» Saved data entries:
════
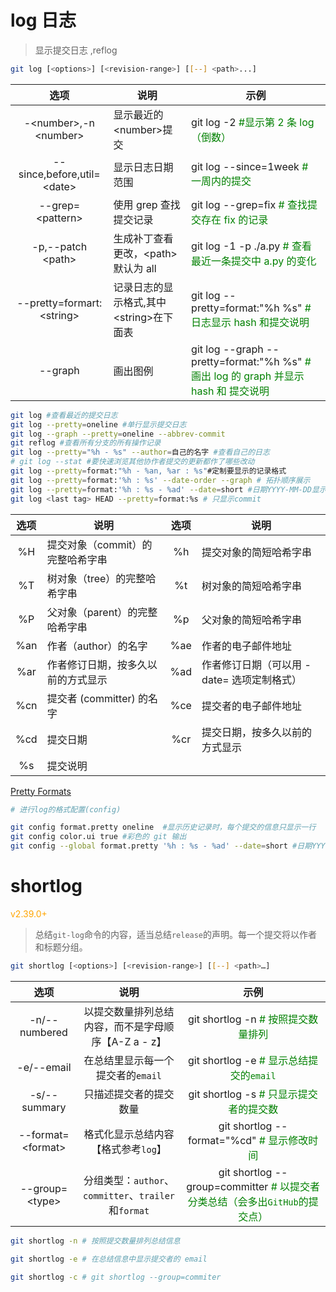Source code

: 
# log 日志

> 显示提交日志 ,reflog
>
```bash
git log [<options>] [<revision-range>] [[--] <path>...]
```

|             选项             | 说明                                      | 示例                                                                                                          |
| :--------------------------: | ----------------------------------------- | ------------------------------------------------------------------------------------------------------------- |
|  -\<number\>,-n \<number\>   | 显示最近的\<number\>提交                  | git log -2 <font color=green>#显示第 2 条 log（倒数）</font>                                                  |
| --since,before,util=\<date\> | 显示日志日期范围                          | git log --since=1week <font color=green> # 一周内的提交 </font>                                               |
|      --grep=\<pattern\>      | 使用 grep 查找提交记录                    | git log --grep=fix <font color=green> # 查找提交存在 fix 的记录 </font>                                       |
|     -p,--patch \<path\>      | 生成补丁查看更改，\<path\>默认为 all      | git log -1 -p ./a.py <font color=green> # 查看最近一条提交中 a.py 的变化 </font>                              |
| --pretty=formart:\<string\>  | 记录日志的显示格式,其中\<string\>在下面表 | git log --pretty=format:"%h %s"  <font color=green> # 日志显示 hash 和提交说明 </font>                        |
|           --graph            | 画出图例                                  | git log --graph --pretty=format:"%h %s"<font color=green> # 画出 log 的 graph 并显示 hash 和 提交说明 </font> |  |

```bash  
git log #查看最近的提交日志   
git log --pretty=oneline #单行显示提交日志   
git log --graph --pretty=oneline --abbrev-commit      
git reflog #查看所有分支的所有操作记录      
git log --pretty="%h - %s" --author=自己的名字 #查看自己的日志      
# git log --stat #要快速浏览其他协作者提交的更新都作了哪些改动   
git log --pretty=format:"%h - %an, %ar : %s"#定制要显示的记录格式   
git log --pretty=format:'%h : %s' --date-order --graph # 拓扑顺序展示   
git log --pretty=format:'%h : %s - %ad' --date=short #日期YYYY-MM-DD显示   
git log <last tag> HEAD --pretty=format:%s # 只显示commit   
```

| 选项  | 说明                               | 选项  | 说明                                       |
| :---: | ---------------------------------- | :---: | ------------------------------------------ |
|  %H   | 提交对象（commit）的完整哈希字串   |  %h   | 提交对象的简短哈希字串                     |
|  %T   | 树对象（tree）的完整哈希字串       |  %t   | 树对象的简短哈希字串                       |
|  %P   | 父对象（parent）的完整哈希字串     |  %p   | 父对象的简短哈希字串                       |
|  %an  | 作者（author）的名字               |  %ae  | 作者的电子邮件地址                         |
|  %ar  | 作者修订日期，按多久以前的方式显示 |  %ad  | 作者修订日期（可以用 -date= 选项定制格式） |
|  %cn  | 提交者 (committer) 的名字          |  %ce  | 提交者的电子邮件地址                       |
|  %cd  | 提交日期                           |  %cr  | 提交日期，按多久以前的方式显示             |
|  %s   | 提交说明                           |       |                                            |

[Pretty Formats](https://git-scm.com/docs/git-log#_pretty_formats)

```bash
# 进行log的格式配置(config)

git config format.pretty oneline  #显示历史记录时，每个提交的信息只显示一行   
git config color.ui true #彩色的 git 输出
git config --global format.pretty '%h : %s - %ad' --date=short #日期YYYY-MM-DD显示 写入全局配置 
```
# shortlog
<font color=orange>v2.39.0+</font>
> 总结`git-log`命令的内容，适当总结`release`的声明。每一个提交将以作者和标题分组。
>

```bash
git shortlog [<options>] [<revision-range>] [[--] <path>…​]
```
|        选项         |                         说明                         |                                                 示例                                                 |
| :-----------------: | :--------------------------------------------------: | :--------------------------------------------------------------------------------------------------: |
|    -n/--numbered    | 以提交数量排列总结内容，而不是字母顺序【A-Z a - z】  |                     git shortlog -n <font color=green># 按照提交数量排列</font>                      |
|     -e/--email      |          在总结里显示每一个提交者的`email`           |                   git shortlog -e <font color=green># 显示总结提交的`email`</font>                   |
|    -s/--summary     |                只描述提交者的提交数量                |                   git shortlog -s <font color=green># 只显示提交者的提交数</font>                    |
| --format=\<format\> |         格式化显示总结内容【格式参考`log`】          |                 git shortlog --format="%cd" <font color=green># 显示修改时间</font>                  |
|  --group=\<type\>   | 分组类型：`author`、`committer`、`trailer`和`format` | git shortlog --group=committer <font color=green># 以提交者分类总结（会多出`GitHub`的提交点）</font> |

```bash
git shortlog -n # 按照提交数量排列总结信息

git shortlog -e # 在总结信息中显示提交者的 email

git shortlog -c # git shortlog --group=commiter
```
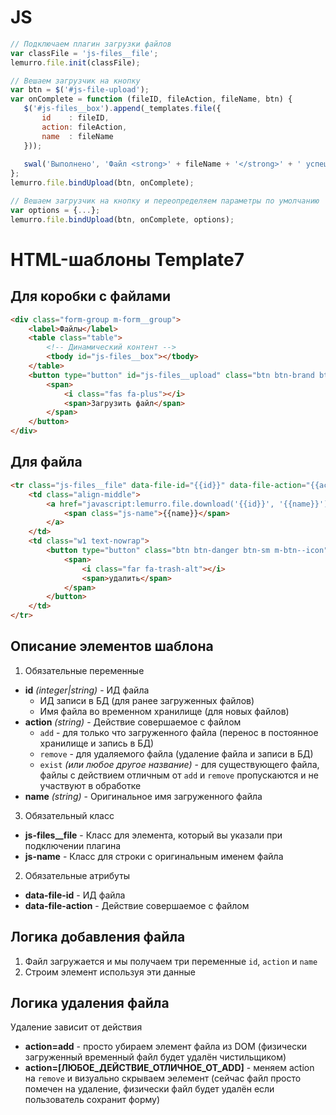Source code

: # JS
```javascript
// Подключаем плагин загрузки файлов
var classFile = 'js-files__file';
lemurro.file.init(classFile);

// Вешаем загрузчик на кнопку
var btn = $('#js-file-upload');
var onComplete = function (fileID, fileAction, fileName, btn) {
   $('#js-files__box').append(_templates.file({
       id    : fileID,
       action: fileAction,
       name  : fileName
   }));
   
   swal('Выполнено', 'Файл <strong>' + fileName + '</strong>' + ' успешно загружен', 'success');
};
lemurro.file.bindUpload(btn, onComplete);

// Вешаем загрузчик на кнопку и переопределяем параметры по умолчанию
var options = {...};
lemurro.file.bindUpload(btn, onComplete, options);
```

# HTML-шаблоны Template7

## Для коробки с файлами
```html
<div class="form-group m-form__group">
    <label>Файлы</label>
    <table class="table">
        <!-- Динамический контент -->
        <tbody id="js-files__box"></tbody>
    </table>
    <button type="button" id="js-files__upload" class="btn btn-brand btn-sm m-btn--icon">
        <span>
            <i class="fas fa-plus"></i>
            <span>Загрузить файл</span>
        </span>
    </button>
</div>
```

## Для файла
```html
<tr class="js-files__file" data-file-id="{{id}}" data-file-action="{{action}}">
    <td class="align-middle">
        <a href="javascript:lemurro.file.download('{{id}}', '{{name}}');">
            <span class="js-name">{{name}}</span>
        </a>
    </td>
    <td class="w1 text-nowrap">
        <button type="button" class="btn btn-danger btn-sm m-btn--icon" onclick="lemurro.file.remove('{{id}}')">
            <span>
                <i class="far fa-trash-alt"></i>
                <span>удалить</span>
            </span>
        </button>
    </td>
</tr>
```

## Описание элементов шаблона
1. Обязательные переменные
  - **id** *(integer|string)* - ИД файла
    - ИД записи в БД (для ранее загруженных файлов)
    - Имя файла во временном хранилище (для новых файлов)
  - **action** *(string)* - Действие совершаемое с файлом
    - `add` - для только что загруженного файла (перенос в постоянное хранилище и запись в БД)
    - `remove` - для удаляемого файла (удаление файла и записи в БД)
    - `exist` *(или любое другое название)* - для существующего файла, файлы с действием отличным от `add` и `remove` пропускаются и не участвуют в обработке
  - **name** *(string)* - Оригинальное имя загруженного файла
3. Обязательный класс
  - **js-files__file** - Класс для элемента, который вы указали при подключении плагина
  - **js-name** - Класс для строки с оригинальным именем файла
2. Обязательные атрибуты
  - **data-file-id** - ИД файла
  - **data-file-action** - Действие совершаемое с файлом

## Логика добавления файла
1. Файл загружается и мы получаем три переменные `id`, `action` и `name`
2. Строим элемент используя эти данные

## Логика удаления файла
Удаление зависит от действия
- **action=add** - просто убираем элемент файла из DOM (физически загруженный временный файл будет удалён чистильщиком)
- **action=[ЛЮБОЕ_ДЕЙСТВИЕ_ОТЛИЧНОЕ_ОТ_ADD]** - меняем action на `remove` и визуально скрываем эелемент (сейчас файл просто помечен на удаление, физически файл будет удалён если пользователь сохранит форму)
════
» TASK DETAILS:
Only the lines above starting with the one with "1. Обязательные переменные" and going through the one with "- **data-file-action** - Действие" are to be copied, word for word and with both ends kept.

» SOLUTION TO THIS PROBLEM:
1. Обязательные переменные
  - **id** *(integer|string)* - ИД файла
    - ИД записи в БД (для ранее загруженных файлов)
    - Имя файла во временном хранилище (для новых файлов)
  - **action** *(string)* - Действие совершаемое с файлом
    - `add` - для только что загруженного файла (перенос в постоянное хранилище и запись в БД)
    - `remove` - для удаляемого файла (удаление файла и записи в БД)
    - `exist` *(или любое другое название)* - для существующего файла, файлы с действием отличным от `add` и `remove` пропускаются и не участвуют в обработке
  - **name** *(string)* - Оригинальное имя загруженного файла
3. Обязательный класс
  - **js-files__file** - Класс для элемента, который вы указали при подключении плагина
  - **js-name** - Класс для строки с оригинальным именем файла
2. Обязательные атрибуты
  - **data-file-id** - ИД файла
  - **data-file-action** - Действие совершаемое с файлом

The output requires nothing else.